3. Barnes & Noble Press (Nook)

  • Formats: Hardcover, paperback, ebook.
  • Distribution: Strictly to Barnes & Noble Press.
  • Pricing: They take a percent of your sales (depending on how you price your book).
  • Pros:
    • You can offer preorders on all formats. 
    • Exclusive marketing and promotion opportunities for authors on this platform. 
  • Cons:
    • Barnes and Noble is a retailer, and book retailers have gone out of business in recent years. 

4. Rakuten Kobo (Walmart)

  • Formats: Ebooks.
  • Distribution: Strictly to Rakuten Kobo.
    • Rakuten (which owns Kobo) partnered with Walmart to distribute ebooks to Kobo readers. In other words, by distributing to Rakuten Kobo, you are also tapping into Walmart. 
  • Pricing: They take a percent of your sales (depending on how you price your book).
  • Pros:
    • Kobo is a Canadian company with a large reader base there. However, it’s also growing in the U.S.
    • Exclusive marketing and promotion opportunities for authors on this platform. 
  • Cons:
    • It’s one more place to remember to upload your book.

5. Google Play

  • Formats: Ebook.
  • Distribution: Strictly to Google Play.
  • Pricing: They take a percent of your sales (depending on how you price your book).
  • Pros:
    • Exclusive marketing and promotion opportunities for authors on this platform. 

6. Apple iBooks

  • Formats: Ebook.
  • Distribution: Strictly to iBooks
  • Pricing: They take a percent of your sales (depending on how you price your book).
  • Pros:
    • Exclusive marketing and promotion opportunities for authors on this platform. 
    • The platform is growing in popularity in the U.S. 
  • Cons:
    • In the past, you had to have an Apple computer to upload your book directly to this platform. 

7. Draft2Digital

  • This is an aggregator. 
  • Formats: Ebook.
  • Distribution: Amazon, iBooks (Apple), Barnes & Noble, Rakuten Kobo, Tolino, Hoopla, Vivlio, OverDrive, Bibliotheca, Baker & Taylor.
  • Pricing: They take a percent of your sales (depending on how you price your book).
  • Pros:
    • You don’t have to upload directly to tons of different retailers.
    • They get your ebook into digital platforms for libraries that would be difficult to access otherwise. 
  • Cons:
    • They take a percentage of your sales.

8. SmashWords

  • This is an aggregator. 
  • Formats: They take a percent of your sales (depending on how you price your book).
  • Distribution: Smashwords, Amazon, iBooks (Apple), Barnes & Noble, Rakuten Kobo, Baker & Taylor, OverDrive, Scribd, cloudLibrary, Gardners, Odilo.
  • Pricing
  • Pros:
    • They sell books directly on their platform. 
    • You don’t have to upload directly to tons of different retailers.
    • They get your ebook into digital platforms for libraries that would be difficult to access otherwise. 
  • Cons:
    • They take a percentage of your sales.
    • The platform isn’t easy to navigate. 

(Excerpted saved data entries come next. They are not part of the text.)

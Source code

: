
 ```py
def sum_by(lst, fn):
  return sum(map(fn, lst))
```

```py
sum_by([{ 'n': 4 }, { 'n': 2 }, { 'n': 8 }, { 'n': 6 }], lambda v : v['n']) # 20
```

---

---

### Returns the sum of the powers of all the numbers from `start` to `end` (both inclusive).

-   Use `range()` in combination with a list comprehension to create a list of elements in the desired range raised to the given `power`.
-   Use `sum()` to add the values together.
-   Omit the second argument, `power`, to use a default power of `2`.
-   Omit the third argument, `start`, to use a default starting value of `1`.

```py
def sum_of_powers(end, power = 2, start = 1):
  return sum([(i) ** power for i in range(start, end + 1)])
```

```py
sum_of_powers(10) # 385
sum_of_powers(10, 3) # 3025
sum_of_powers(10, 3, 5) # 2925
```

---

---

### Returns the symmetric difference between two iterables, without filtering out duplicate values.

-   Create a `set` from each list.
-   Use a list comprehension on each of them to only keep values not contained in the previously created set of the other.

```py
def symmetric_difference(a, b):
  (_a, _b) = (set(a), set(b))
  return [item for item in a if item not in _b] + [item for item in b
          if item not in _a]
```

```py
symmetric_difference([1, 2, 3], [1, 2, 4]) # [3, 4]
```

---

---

9. Working Directly with a Manufacturer 

  • Pros:
    • You have more flexibility for the format of your book and special features. You are only limited to what the manufacturer can do.
    • You sell directly to the consumer and have their information (vs. selling through a retailer who doesn’t share their customer info with you). 
  • Cons:
    • You may have to order books in bulk and store them at your home. 
    • Depending on your model, you may have to ship books directly to the customer (vs. having the printer ship the book to the customer). 
    • You can’t access an existing reader base (such as readers that are actively looking for books on Amazon or iBooks). You have to market extensively to bring readers to you. 

A few other publishing options that we don’t have time to get into today are:

  • LuLu
  • PublishDrive
  • StreetLib
  • BookBaby
  • XinXii
  • Blurb

I recommend if you use an ebook aggregator, use more than one. Often, these ebook aggregators distribute to different retailers or libraries. That way, if you use both (and uncheck publishing options covered by the other), you have a wider reach and your book will be available in more places. 

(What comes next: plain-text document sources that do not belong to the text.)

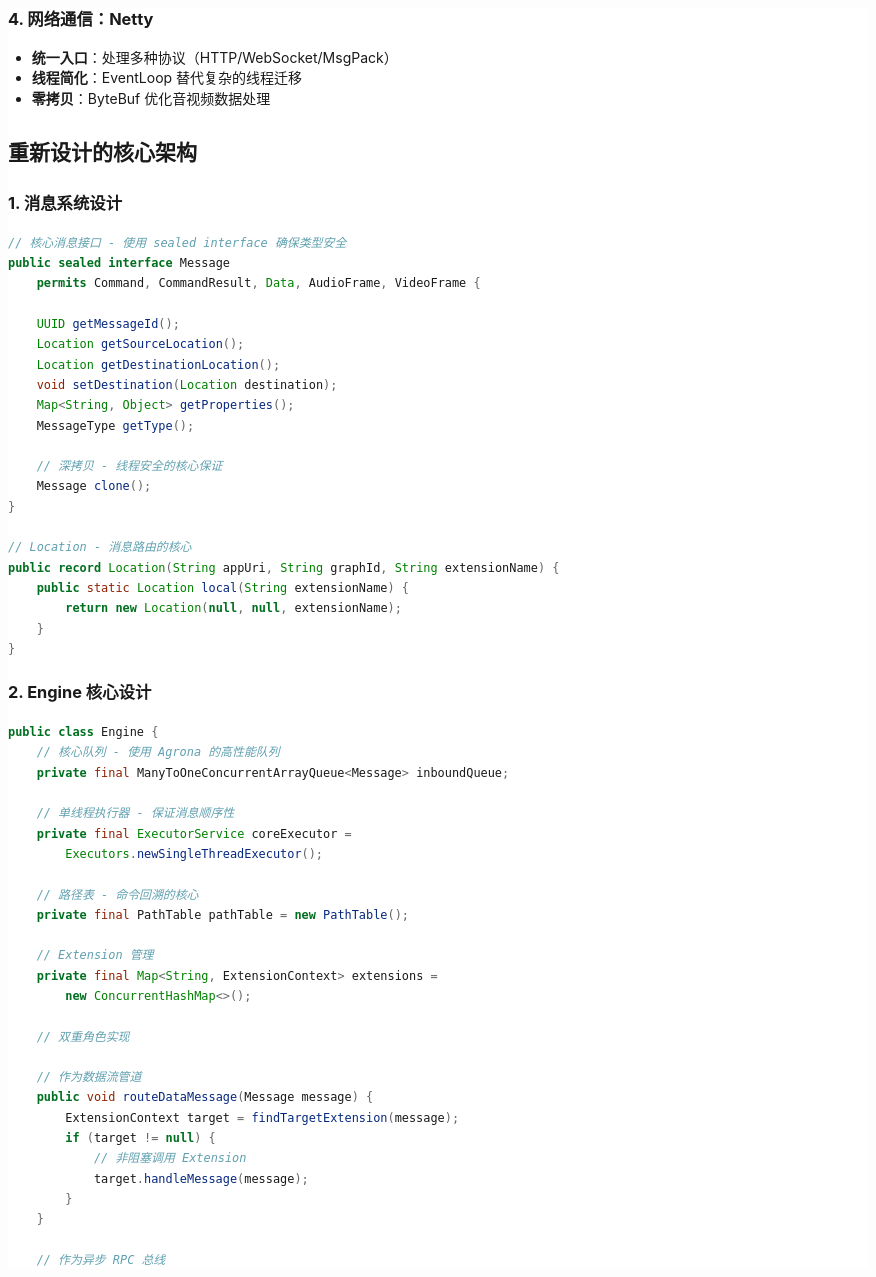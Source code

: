 ### 4. 网络通信：Netty
- **统一入口**：处理多种协议（HTTP/WebSocket/MsgPack）
- **线程简化**：EventLoop 替代复杂的线程迁移
- **零拷贝**：ByteBuf 优化音视频数据处理

## 重新设计的核心架构

### 1. 消息系统设计

```java
// 核心消息接口 - 使用 sealed interface 确保类型安全
public sealed interface Message 
    permits Command, CommandResult, Data, AudioFrame, VideoFrame {
    
    UUID getMessageId();
    Location getSourceLocation();
    Location getDestinationLocation();
    void setDestination(Location destination);
    Map<String, Object> getProperties();
    MessageType getType();
    
    // 深拷贝 - 线程安全的核心保证
    Message clone();
}

// Location - 消息路由的核心
public record Location(String appUri, String graphId, String extensionName) {
    public static Location local(String extensionName) {
        return new Location(null, null, extensionName);
    }
}
```

### 2. Engine 核心设计

```java
public class Engine {
    // 核心队列 - 使用 Agrona 的高性能队列
    private final ManyToOneConcurrentArrayQueue<Message> inboundQueue;
    
    // 单线程执行器 - 保证消息顺序性
    private final ExecutorService coreExecutor = 
        Executors.newSingleThreadExecutor();
    
    // 路径表 - 命令回溯的核心
    private final PathTable pathTable = new PathTable();
    
    // Extension 管理
    private final Map<String, ExtensionContext> extensions = 
        new ConcurrentHashMap<>();
    
    // 双重角色实现
    
    // 作为数据流管道
    public void routeDataMessage(Message message) {
        ExtensionContext target = findTargetExtension(message);
        if (target != null) {
            // 非阻塞调用 Extension
            target.handleMessage(message);
        }
    }
    
    // 作为异步 RPC 总线
```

In addition, I personally do not recommend platforms that charge monthly subscription fees to use their services (at least when you are first starting out). Instead, I recommend platforms that take a percentage of what an author earns. Later on (if you are making more money on your books), a monthly subscription model might be more financially beneficial than having the aggregator or POD company taking a percentage of every book sold. But that will be subjective to each author’s goals and preferences. 

Which Self-Publishing Company Should You Choose?

In my opinion, this comes down to what you have more of, money or time.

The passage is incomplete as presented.